§ **DATA FOR THE TASK**
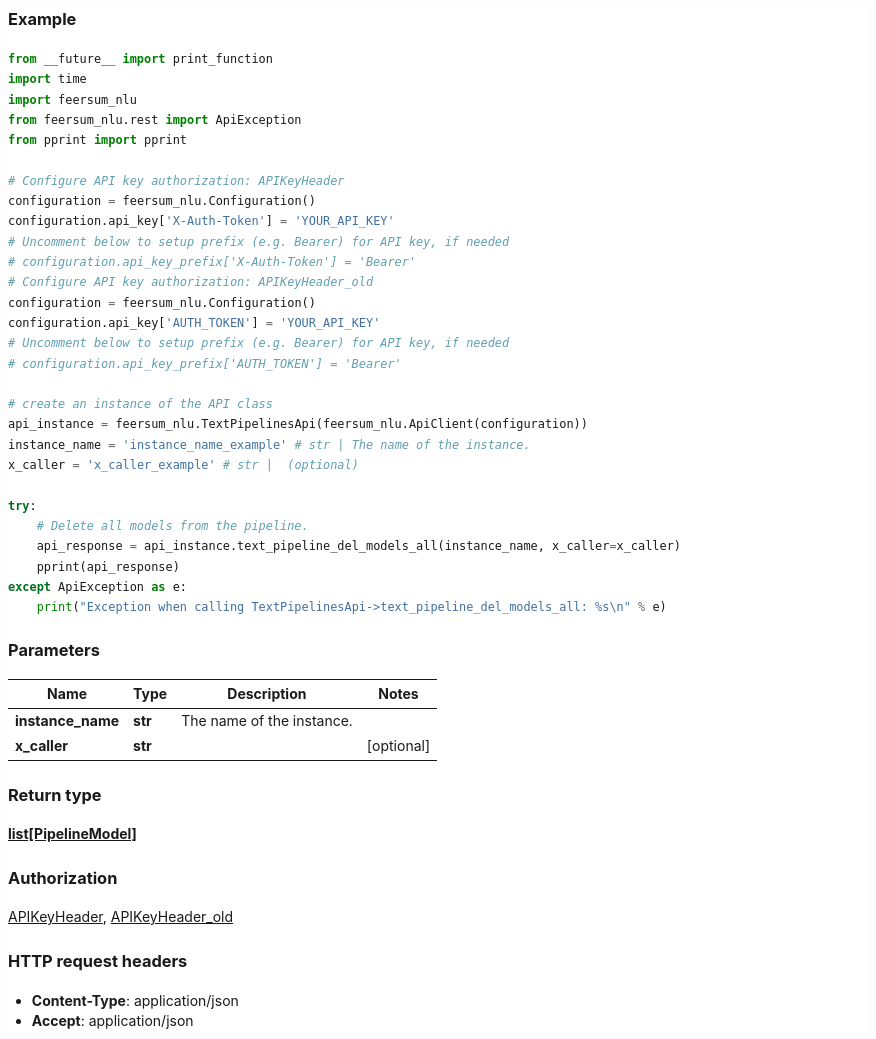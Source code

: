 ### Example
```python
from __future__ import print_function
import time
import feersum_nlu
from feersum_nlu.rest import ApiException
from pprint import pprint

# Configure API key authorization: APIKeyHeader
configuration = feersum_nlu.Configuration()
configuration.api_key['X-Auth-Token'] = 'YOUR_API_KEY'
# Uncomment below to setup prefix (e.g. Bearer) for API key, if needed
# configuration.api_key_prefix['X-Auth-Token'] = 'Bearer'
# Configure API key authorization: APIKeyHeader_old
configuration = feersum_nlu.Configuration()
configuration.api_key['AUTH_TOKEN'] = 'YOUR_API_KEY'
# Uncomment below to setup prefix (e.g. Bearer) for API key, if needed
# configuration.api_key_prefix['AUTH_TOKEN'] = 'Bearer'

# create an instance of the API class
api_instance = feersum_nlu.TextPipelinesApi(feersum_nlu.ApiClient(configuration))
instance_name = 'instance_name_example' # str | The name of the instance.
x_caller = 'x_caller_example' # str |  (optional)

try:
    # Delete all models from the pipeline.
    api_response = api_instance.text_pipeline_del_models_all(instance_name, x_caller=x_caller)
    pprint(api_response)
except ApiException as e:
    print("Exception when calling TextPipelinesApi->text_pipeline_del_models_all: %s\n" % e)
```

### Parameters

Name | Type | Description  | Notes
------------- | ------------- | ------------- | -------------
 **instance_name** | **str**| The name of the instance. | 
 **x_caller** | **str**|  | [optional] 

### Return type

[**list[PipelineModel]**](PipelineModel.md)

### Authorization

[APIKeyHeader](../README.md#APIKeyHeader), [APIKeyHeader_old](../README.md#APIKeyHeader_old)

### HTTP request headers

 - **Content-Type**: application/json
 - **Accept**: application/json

§ **TASK DESCRIPTION**
Once the line containing "- **Content-Type**: application/json" is found in the listing above, set down that line and every line after it, exactly.

§ **FINISHED TASK**
 - **Content-Type**: application/json
 - **Accept**: application/json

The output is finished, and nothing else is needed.